By shifting his business from charities to PACs, of late, Zeitlin has provided himself “a lot of extra protection” from lawsuits and government regulation, Holman said.
The FEC, which regulates PACs and enforces campaign finance laws, is fraught with infighting and low staff morale. A commissioner’s resignation on Sept. 1 caused the agency to lose a quorum, meaning it temporarily can’t enforce campaign finance laws.
“We’ve got no campaign finance cop on the beat, and this cop has historically decided that the government isn’t going to tell political committees” how to spend their money, Holman said.
Ellen Weintraub, the Democratic chairwoman of the FEC, did not respond to requests for comment.
Even if the FEC had more stability and resources, political committees have wide latitude to spend money as they want, and the FEC is limited to punishing scofflaws with civil enforcement actions that usually result in modest fines — when they result in fines at all.
For example, the FEC last week slapped Robert Piaro, who runs four PACs that contract with Zeitlin companies, with a $9,000 fine. Piaro’s PAC, Americans for the Cure of Breast Cancer, allegedly failed to disclose certain disbursements.
Fred Wertheimer, president of campaign finance reform group Democracy 21, said requiring PACs to disclose how much money on politics would provide donors with more information before they contribute to certain organizations.

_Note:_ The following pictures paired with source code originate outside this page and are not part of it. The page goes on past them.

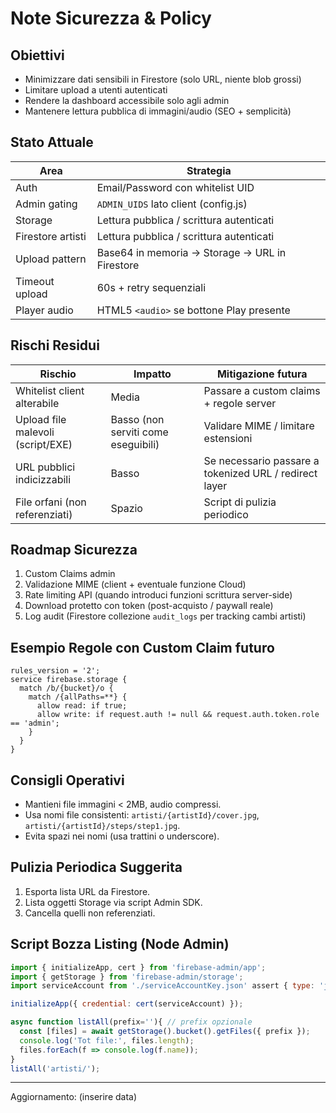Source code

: # Note Sicurezza & Policy

## Obiettivi
- Minimizzare dati sensibili in Firestore (solo URL, niente blob grossi)
- Limitare upload a utenti autenticati
- Rendere la dashboard accessibile solo agli admin
- Mantenere lettura pubblica di immagini/audio (SEO + semplicità)

## Stato Attuale
| Area | Strategia |
|------|-----------|
| Auth | Email/Password con whitelist UID |
| Admin gating | `ADMIN_UIDS` lato client (config.js) |
| Storage | Lettura pubblica / scrittura autenticati |
| Firestore artisti | Lettura pubblica / scrittura autenticati |
| Upload pattern | Base64 in memoria → Storage → URL in Firestore |
| Timeout upload | 60s + retry sequenziali |
| Player audio | HTML5 `<audio>` se bottone Play presente |

## Rischi Residui
| Rischio | Impatto | Mitigazione futura |
|---------|---------|--------------------|
| Whitelist client alterabile | Media | Passare a custom claims + regole server |
| Upload file malevoli (script/EXE) | Basso (non serviti come eseguibili) | Validare MIME / limitare estensioni |
| URL pubblici indicizzabili | Basso | Se necessario passare a tokenized URL / redirect layer |
| File orfani (non referenziati) | Spazio | Script di pulizia periodico |

## Roadmap Sicurezza
1. Custom Claims admin
2. Validazione MIME (client + eventuale funzione Cloud)
3. Rate limiting API (quando introduci funzioni scrittura server-side)
4. Download protetto con token (post-acquisto / paywall reale)
5. Log audit (Firestore collezione `audit_logs` per tracking cambi artisti)

## Esempio Regole con Custom Claim futuro
```
rules_version = '2';
service firebase.storage {
  match /b/{bucket}/o {
    match /{allPaths=**} {
      allow read: if true;
      allow write: if request.auth != null && request.auth.token.role == 'admin';
    }
  }
}
```

## Consigli Operativi
- Mantieni file immagini < 2MB, audio compressi.
- Usa nomi file consistenti: `artisti/{artistId}/cover.jpg`, `artisti/{artistId}/steps/step1.jpg`.
- Evita spazi nei nomi (usa trattini o underscore).

## Pulizia Periodica Suggerita
1. Esporta lista URL da Firestore.
2. Lista oggetti Storage via script Admin SDK.
3. Cancella quelli non referenziati.

## Script Bozza Listing (Node Admin)
```js
import { initializeApp, cert } from 'firebase-admin/app';
import { getStorage } from 'firebase-admin/storage';
import serviceAccount from './serviceAccountKey.json' assert { type: 'json' };

initializeApp({ credential: cert(serviceAccount) });

async function listAll(prefix=''){ // prefix opzionale
  const [files] = await getStorage().bucket().getFiles({ prefix });
  console.log('Tot file:', files.length);
  files.forEach(f => console.log(f.name));
}
listAll('artisti/');
```

---
Aggiornamento: (inserire data)

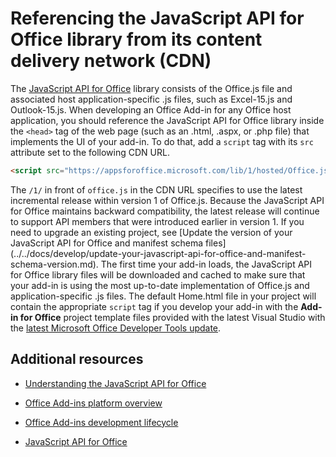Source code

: 
# Referencing the JavaScript API for Office library from its content delivery network (CDN)


The [JavaScript API for Office](../../reference/javascript-api-for-office.md) library consists of the Office.js file and associated host application-specific .js files, such as Excel-15.js and Outlook-15.js. When developing an Office Add-in for any Office host application, you should reference the JavaScript API for Office library inside the `<head>` tag of the web page (such as an .html, .aspx, or .php file) that implements the UI of your add-in. To do that, add a `script` tag with its `src` attribute set to the following CDN URL.



```HTML
<script src="https://appsforoffice.microsoft.com/lib/1/hosted/Office.js" type="text/javascript"></script>
```

The  `/1/` in front of `office.js` in the CDN URL specifies to use the latest incremental release within version 1 of Office.js. Because the JavaScript API for Office maintains backward compatibility, the latest release will continue to support API members that were introduced earlier in version 1. If you need to upgrade an existing project, see [Update the version of your JavaScript API for Office and manifest schema files] (../../docs/develop/update-your-javascript-api-for-office-and-manifest-schema-version.md).
The first time your add-in loads, the JavaScript API for Office library files will be downloaded and cached to make sure that your add-in is using the most up-to-date implementation of Office.js and application-specific .js files.
The default Home.html file in your project will contain the appropriate  `script` tag if you develop your add-in with the **Add-in for Office** project template files provided with the latest Visual Studio with the [latest Microsoft Office Developer Tools update](https://www.visualstudio.com/features/office-tools-vs).

## Additional resources



- [Understanding the JavaScript API for Office](../../docs/develop/understanding-the-javascript-api-for-office.md)
    
- [Office Add-ins platform overview](../../docs/overview/office-add-ins.md)
    
- [Office Add-ins development lifecycle](../../docs/design/add-in-development-lifecycle.md)
    
- [JavaScript API for Office](../../reference/javascript-api-for-office.md)
    
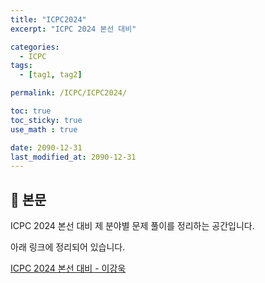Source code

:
 ```yaml
---
title: "ICPC2024"
excerpt: "ICPC 2024 본선 대비"

categories:
  - ICPC
tags:
  - [tag1, tag2]

permalink: /ICPC/ICPC2024/

toc: true
toc_sticky: true
use_math : true

date: 2090-12-31
last_modified_at: 2090-12-31
---
```


## 🦥 본문

ICPC 2024 본선 대비 제 분야별 문제 풀이를 정리하는 공간입니다. 

아래 링크에 정리되어 있습니다. 

[ICPC 2024 본선 대비 - 이강욱](https://changeable-aftershave-67a.notion.site/ICPC-13751c4af5d680149e59d6b8bc57864c?pvs=74)

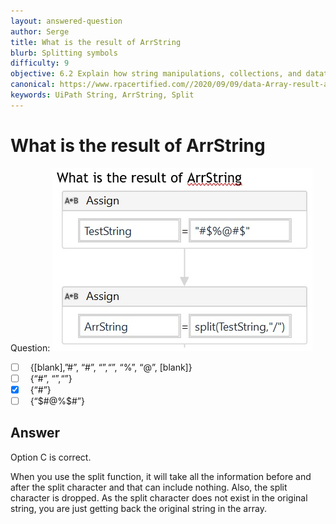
 ```yaml
---
layout: answered-question
author: Serge
title: What is the result of ArrString
blurb: Splitting symbols
difficulty: 9
objective: 6.2 Explain how string manipulations, collections, and datatables are used for data manipulation
canonical: https://www.rpacertified.com//2020/09/09/data-Array-result-after-splitting5.html
keywords: UiPath String, ArrString, Split
---
```


<h1>What is the result of ArrString</h1>

Question:  <img src="/assets/Split-Symbols.jpg" class="img-fluid" alt="UiPath, split">

 - [ ] &nbsp;  {[blank],”#”, “#”, “$”, “$”, “%”, “@”, [blank]}
 - [ ] &nbsp;  {“#”, “$”, “%”, “@”, “#”, “$”}
 - [X] &nbsp;  {“#$%@#$”}
 - [ ] &nbsp;  {“$#@%$#”}

## Answer

Option C is correct.

When you use the split function, it will take all the information before and after the split character and that can include nothing.  Also, the split character is dropped.  As the split character does not exist in the original string, you are just getting back the original string in the array.

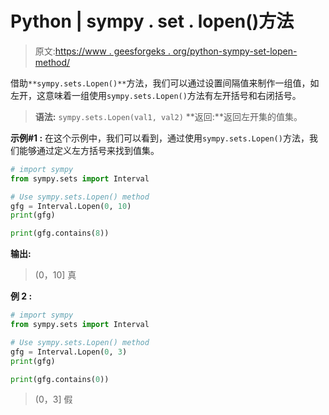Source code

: # Python | sympy . set . lopen()方法

> 原文:[https://www . geesforgeks . org/python-sympy-set-lopen-method/](https://www.geeksforgeeks.org/python-sympy-sets-lopen-method/)

借助`**sympy.sets.Lopen()**`方法，我们可以通过设置间隔值来制作一组值，如左开，这意味着一组使用`sympy.sets.Lopen()`方法有左开括号和右闭括号。

> **语法:** `sympy.sets.Lopen(val1, val2)`
> **返回:**返回左开集的值集。

**示例#1 :**
在这个示例中，我们可以看到，通过使用`sympy.sets.Lopen()`方法，我们能够通过定义左方括号来找到值集。

```py
# import sympy
from sympy.sets import Interval

# Use sympy.sets.Lopen() method
gfg = Interval.Lopen(0, 10)
print(gfg)

print(gfg.contains(8))
```

**输出:**

> (0，10]
> 真

**例 2 :**

```py
# import sympy
from sympy.sets import Interval

# Use sympy.sets.Lopen() method
gfg = Interval.Lopen(0, 3)
print(gfg)

print(gfg.contains(0))
```

> (0，3]
> 假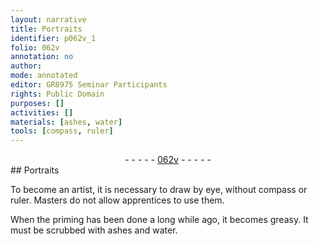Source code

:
 ```yaml
---
layout: narrative
title: Portraits
identifier: p062v_1
folio: 062v
annotation: no
author:
mode: annotated
editor: GR8975 Seminar Participants
rights: Public Domain
purposes: []
activities: []
materials: [ashes, water]
tools: [compass, ruler]
---
```


 <div class="folio" align="center">- - - - - <a href="http://gallica.bnf.fr/ark:/12148/btv1b9059316c/f130.item" target="_blank">062v</a> - - - - - </div> 
## Portraits

 
To become an artist, it is necessary to draw by eye, without <span class="tool">compass</span> or <span class="tool">ruler</span>. Masters do not allow apprentices to use them. 
 
When the priming has been done a long while ago, it becomes greasy. It must be scrubbed with <span class="material">ashes</span> and <span class="material">water</span>. 
 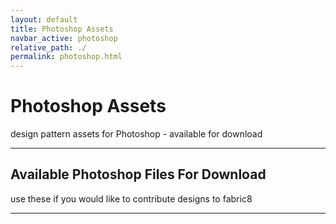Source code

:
 ```yaml
---
layout: default
title: Photoshop Assets
navbar_active: photoshop
relative_path: ./
permalink: photoshop.html
---
```


<div class="container-fluid">
  <div class="row">
    <h1 class="display-4">
      Photoshop Assets
    </h1>
  </div>
  <div class="row mb-5">
    <p class="lead">
      design pattern assets for Photoshop - available for download
    </p>
  </div>
</div>

----

<div class="container-fluid">
  <div class="row">
    <h2>
      Available Photoshop Files For Download
    </h2>
  </div>
  <div class="row mb-5">
    <p class="lead">
      use these if you would like to contribute designs to fabric8
    </p>
  </div>
</div>

----
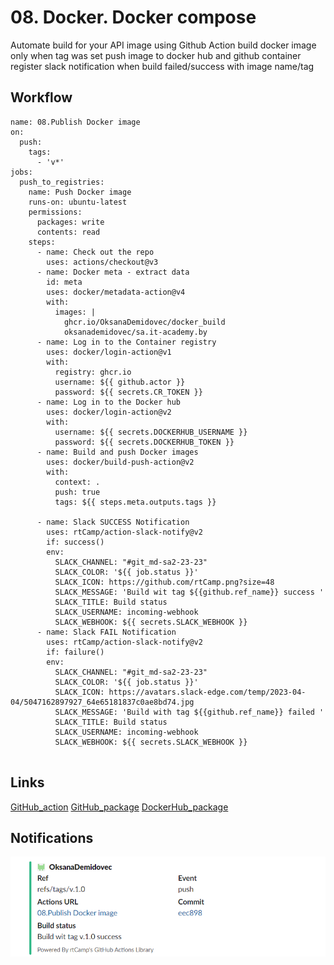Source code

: # 08. Docker. Docker compose

Automate build for your API image using Github Action
build docker image only when tag was set
push image to docker hub and github container register
slack notification when build failed/success with image name/tag

## Workflow

```
name: 08.Publish Docker image
on:
  push:
    tags:
      - 'v*' 
jobs:
  push_to_registries:
    name: Push Docker image
    runs-on: ubuntu-latest
    permissions:
      packages: write
      contents: read
    steps:
      - name: Check out the repo
        uses: actions/checkout@v3
      - name: Docker meta - extract data
        id: meta
        uses: docker/metadata-action@v4
        with:
          images: |
            ghcr.io/OksanaDemidovec/docker_build
            oksanademidovec/sa.it-academy.by 
      - name: Log in to the Container registry
        uses: docker/login-action@v1
        with:
          registry: ghcr.io
          username: ${{ github.actor }}
          password: ${{ secrets.CR_TOKEN }}
      - name: Log in to the Docker hub
        uses: docker/login-action@v2
        with:
          username: ${{ secrets.DOCKERHUB_USERNAME }}
          password: ${{ secrets.DOCKERHUB_TOKEN }}      
      - name: Build and push Docker images
        uses: docker/build-push-action@v2
        with:
          context: .
          push: true
          tags: ${{ steps.meta.outputs.tags }}
            
      - name: Slack SUCCESS Notification
        uses: rtCamp/action-slack-notify@v2
        if: success()
        env:
          SLACK_CHANNEL: "#git_md-sa2-23-23"
          SLACK_COLOR: '${{ job.status }}'
          SLACK_ICON: https://github.com/rtCamp.png?size=48
          SLACK_MESSAGE: 'Build wit tag ${{github.ref_name}} success '
          SLACK_TITLE: Build status
          SLACK_USERNAME: incoming-webhook
          SLACK_WEBHOOK: ${{ secrets.SLACK_WEBHOOK }}
      - name: Slack FAIL Notification
        uses: rtCamp/action-slack-notify@v2
        if: failure()
        env:
          SLACK_CHANNEL: "#git_md-sa2-23-23"
          SLACK_COLOR: '${{ job.status }}'
          SLACK_ICON: https://avatars.slack-edge.com/temp/2023-04-04/5047162897927_64e65181837c0ae8bd74.jpg
          SLACK_MESSAGE: 'Build with tag ${{github.ref_name}} failed '
          SLACK_TITLE: Build status
          SLACK_USERNAME: incoming-webhook
          SLACK_WEBHOOK: ${{ secrets.SLACK_WEBHOOK }}
      
```
## Links
[GitHub_action](https://github.com/OksanaDemidovec/docker_build/actions/runs/4693348558)
[GitHub_package](https://github.com/users/OksanaDemidovec/packages/container/docker_build/85281767?tag=v.1.0)
[DockerHub_package](https://github.com/users/OksanaDemidovec/packages/container/docker_build/85281767?tag=v.1.0)

## Notifications
![Success_notification](success_notification.PNG)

While non-governmental organizations such as CharityWatch and Charity Navigator rate and review the finances charitable nonprofits, including some that contract with Zeitlin, there’s no similar organization that rates political committees’ finances.
“The PACs are off our radar screen,” said Daniel Borochoff, president and founder of CharityWatch, because there isn’t enough information available about how they spend their money.
Ultimately, consumers have to rely on themselves and watchdog organizations that evaluate charities, said Kevin Scally, chief relationship officer for Charity Navigator.
“It’s very easy to have your heartstrings pulled out and give to an organization that connects with you,” Scally said. But like consumers purchasing a new car or a pair of shoes, prospective donors to charities or PACs “should be doing the research.”